Using Teachit’s Anagram and Word Whiz

Using Anagram and Word Whiz in her lessons has helped PGCE trainee Anna unlock Shakespeare’s language.

My very high ability year 10 class have been reading ‘Macbeth’. They are in a school where a love of fine literature is regarded as the most important aspect of their English lessons. The lessons are often spent reading and discussing the text with little variety. I decided that as they were coming to the end of the play, I would liven things up for them and finally use the (rarely used) interactive whiteboard.

I began the lesson straight away with Teachit’s anagram tool to get their brains working. Their engagement was palpable - all that could be heard was the frantic ticking of the timer as they battled to work out the words. Each time someone thought they knew the answer, they would come to the board and move the letters around which they obviously really enjoyed.

After this, we read through Act V where Macbeth shouts insults at the servant. As they read through it they began laughing and I knew they would enjoy the Insult Whiz. We read to the end of the scene and discussed what had happened. I then asked for a volunteer to come to the front and ‘insult’ us. Obviously hands flew into the air! I modelled what the Insult Whiz does before letting the volunteers find their favourite one and use it on the class.

The success of this activity was in getting the pupils to enjoy the language. Unusually perhaps, most of them understand it, which I know can be half of the battle in a mainstream school. I had the underlying feeling that they didn’t ‘enjoy’ reading it and saw Shakespeare as a different language and as something they had to ‘translate’. This activity showed them that although they may not understand or use all of the words, insults in Shakespearian English still retain a lot of similarities with modern English – and more importantly, they can be funny.

After the light heartedness of this activity, we moved on to look at one of Macbeth’s soliloquies.

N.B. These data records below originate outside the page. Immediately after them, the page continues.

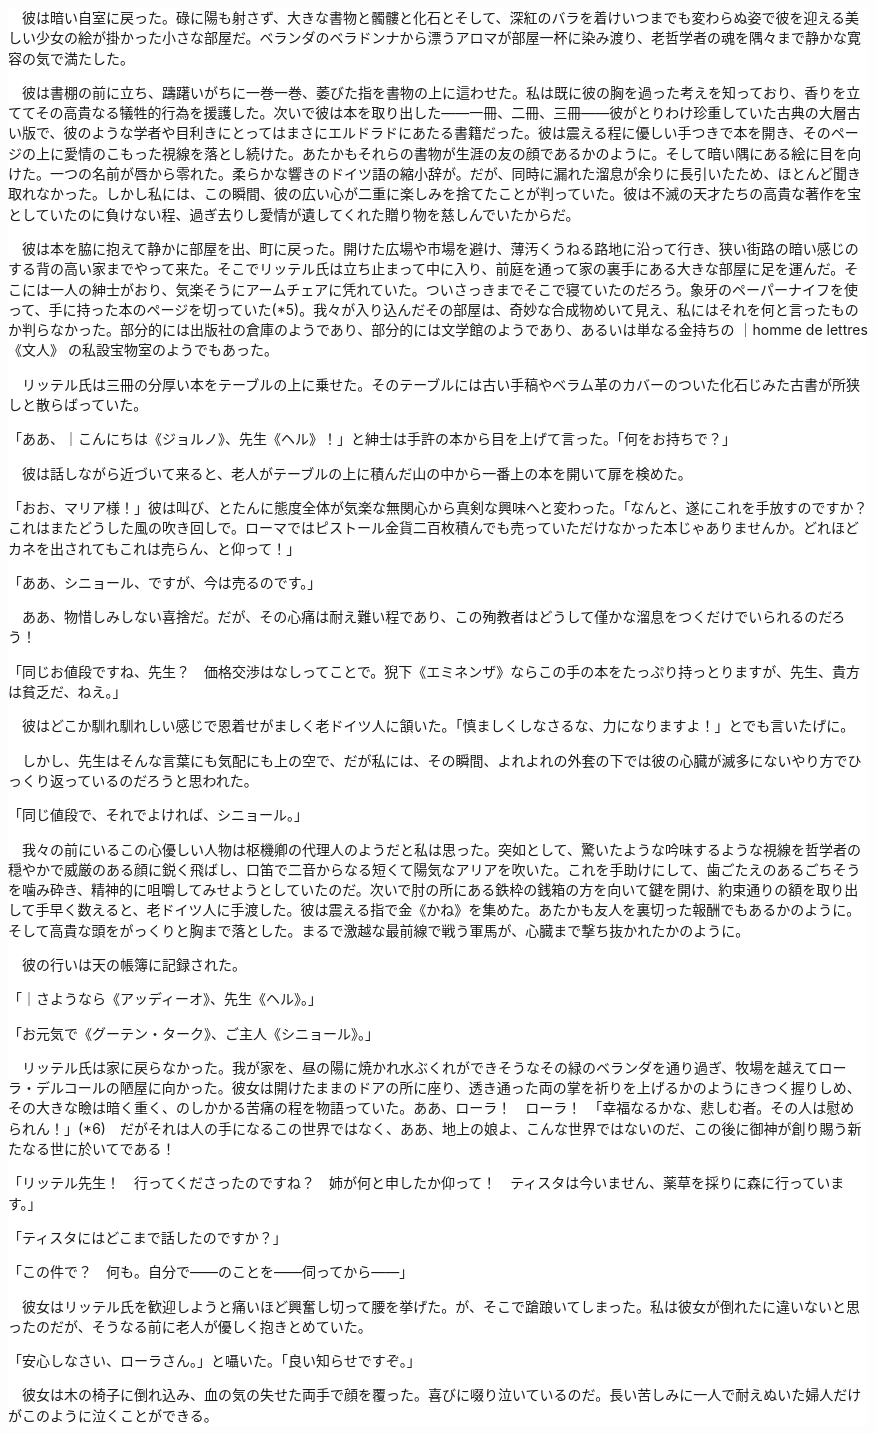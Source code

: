 

　彼は暗い自室に戻った。碌に陽も射さず、大きな書物と髑髏と化石とそして、深紅のバラを着けいつまでも変わらぬ姿で彼を迎える美しい少女の絵が掛かった小さな部屋だ。ベランダのベラドンナから漂うアロマが部屋一杯に染み渡り、老哲学者の魂を隅々まで静かな寛容の気で満たした。

　彼は書棚の前に立ち、躊躇いがちに一巻一巻、萎びた指を書物の上に這わせた。私は既に彼の胸を過った考えを知っており、香りを立ててその高貴なる犠牲的行為を援護した。次いで彼は本を取り出した――一冊、二冊、三冊――彼がとりわけ珍重していた古典の大層古い版で、彼のような学者や目利きにとってはまさにエルドラドにあたる書籍だった。彼は震える程に優しい手つきで本を開き、そのページの上に愛情のこもった視線を落とし続けた。あたかもそれらの書物が生涯の友の顔であるかのように。そして暗い隅にある絵に目を向けた。一つの名前が唇から零れた。柔らかな響きのドイツ語の縮小辞が。だが、同時に漏れた溜息が余りに長引いたため、ほとんど聞き取れなかった。しかし私には、この瞬間、彼の広い心が二重に楽しみを捨てたことが判っていた。彼は不滅の天才たちの高貴な著作を宝としていたのに負けない程、過ぎ去りし愛情が遺してくれた贈り物を慈しんでいたからだ。

　彼は本を脇に抱えて静かに部屋を出、町に戻った。開けた広場や市場を避け、薄汚くうねる路地に沿って行き、狭い街路の暗い感じのする背の高い家までやって来た。そこでリッテル氏は立ち止まって中に入り、前庭を通って家の裏手にある大きな部屋に足を運んだ。そこには一人の紳士がおり、気楽そうにアームチェアに凭れていた。ついさっきまでそこで寝ていたのだろう。象牙のペーパーナイフを使って、手に持った本のページを切っていた(*5)。我々が入り込んだその部屋は、奇妙な合成物めいて見え、私にはそれを何と言ったものか判らなかった。部分的には出版社の倉庫のようであり、部分的には文学館のようであり、あるいは単なる金持ちの ｜homme de lettres《文人》 の私設宝物室のようでもあった。

　リッテル氏は三冊の分厚い本をテーブルの上に乗せた。そのテーブルには古い手稿やベラム革のカバーのついた化石じみた古書が所狭しと散らばっていた。

「ああ、｜こんにちは《ジョルノ》、先生《ヘル》！」と紳士は手許の本から目を上げて言った。「何をお持ちで？」

　彼は話しながら近づいて来ると、老人がテーブルの上に積んだ山の中から一番上の本を開いて扉を検めた。

「おお、マリア様！」彼は叫び、とたんに態度全体が気楽な無関心から真剣な興味へと変わった。「なんと、遂にこれを手放すのですか？　これはまたどうした風の吹き回しで。ローマではピストール金貨二百枚積んでも売っていただけなかった本じゃありませんか。どれほどカネを出されてもこれは売らん、と仰って！」

「ああ、シニョール、ですが、今は売るのです。」

　ああ、物惜しみしない喜捨だ。だが、その心痛は耐え難い程であり、この殉教者はどうして僅かな溜息をつくだけでいられるのだろう！

「同じお値段ですね、先生？　価格交渉はなしってことで。猊下《エミネンザ》ならこの手の本をたっぷり持っとりますが、先生、貴方は貧乏だ、ねえ。」

　彼はどこか馴れ馴れしい感じで恩着せがましく老ドイツ人に頷いた。「慎ましくしなさるな、力になりますよ！」とでも言いたげに。

　しかし、先生はそんな言葉にも気配にも上の空で、だが私には、その瞬間、よれよれの外套の下では彼の心臓が滅多にないやり方でひっくり返っているのだろうと思われた。

「同じ値段で、それでよければ、シニョール。」

　我々の前にいるこの心優しい人物は枢機卿の代理人のようだと私は思った。突如として、驚いたような吟味するような視線を哲学者の穏やかで威厳のある顔に鋭く飛ばし、口笛で二音からなる短くて陽気なアリアを吹いた。これを手助けにして、歯ごたえのあるごちそうを噛み砕き、精神的に咀嚼してみせようとしていたのだ。次いで肘の所にある鉄枠の銭箱の方を向いて鍵を開け、約束通りの額を取り出して手早く数えると、老ドイツ人に手渡した。彼は震える指で金《かね》を集めた。あたかも友人を裏切った報酬でもあるかのように。そして高貴な頭をがっくりと胸まで落とした。まるで激越な最前線で戦う軍馬が、心臓まで撃ち抜かれたかのように。

　彼の行いは天の帳簿に記録された。

「｜さようなら《アッディーオ》、先生《ヘル》。」

「お元気で《グーテン・ターク》、ご主人《シニョール》。」

　リッテル氏は家に戻らなかった。我が家を、昼の陽に焼かれ水ぶくれができそうなその緑のベランダを通り過ぎ、牧場を越えてローラ・デルコールの陋屋に向かった。彼女は開けたままのドアの所に座り、透き通った両の掌を祈りを上げるかのようにきつく握りしめ、その大きな瞼は暗く重く、のしかかる苦痛の程を物語っていた。ああ、ローラ！　ローラ！　「幸福なるかな、悲しむ者。その人は慰められん！」(*6)　だがそれは人の手になるこの世界ではなく、ああ、地上の娘よ、こんな世界ではないのだ、この後に御神が創り賜う新たなる世に於いてである！

「リッテル先生！　行ってくださったのですね？　姉が何と申したか仰って！　ティスタは今いません、薬草を採りに森に行っています。」

「ティスタにはどこまで話したのですか？」

「この件で？　何も。自分で――のことを――伺ってから――」

　彼女はリッテル氏を歓迎しようと痛いほど興奮し切って腰を挙げた。が、そこで蹌踉いてしまった。私は彼女が倒れたに違いないと思ったのだが、そうなる前に老人が優しく抱きとめていた。

「安心しなさい、ローラさん。」と囁いた。「良い知らせですぞ。」

　彼女は木の椅子に倒れ込み、血の気の失せた両手で顔を覆った。喜びに啜り泣いているのだ。長い苦しみに一人で耐えぬいた婦人だけがこのように泣くことができる。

The Weird Whiz (a sentence builder tool) meant we could look in detail at his soliloquy and discuss the correct order of the lines and why they should be in particular places. Rather than asking them to re- read the text on their own, they were subconsciously reading it more times than they would have normally as they were discussing and playing around with the order of the lines. Pupils came to the front to move the lines around until we decided it made sense. We looked at it in so much detail; it wouldn’t surprise me if some of them could recite at least the first half of it now!

By the end of the lesson I was confident that they had looked in depth at the scene, and after a class discussion, understood its importance and relevance to the play (well more than they would have normally!). Using interactive tools in this way shows that in a tragic play, such as Macbeth, there can always be some way of lightening the mood. Now Year 10 don’t just understand it, they enjoy it and at least a few of them think they can ‘speak’ Shakespeare too!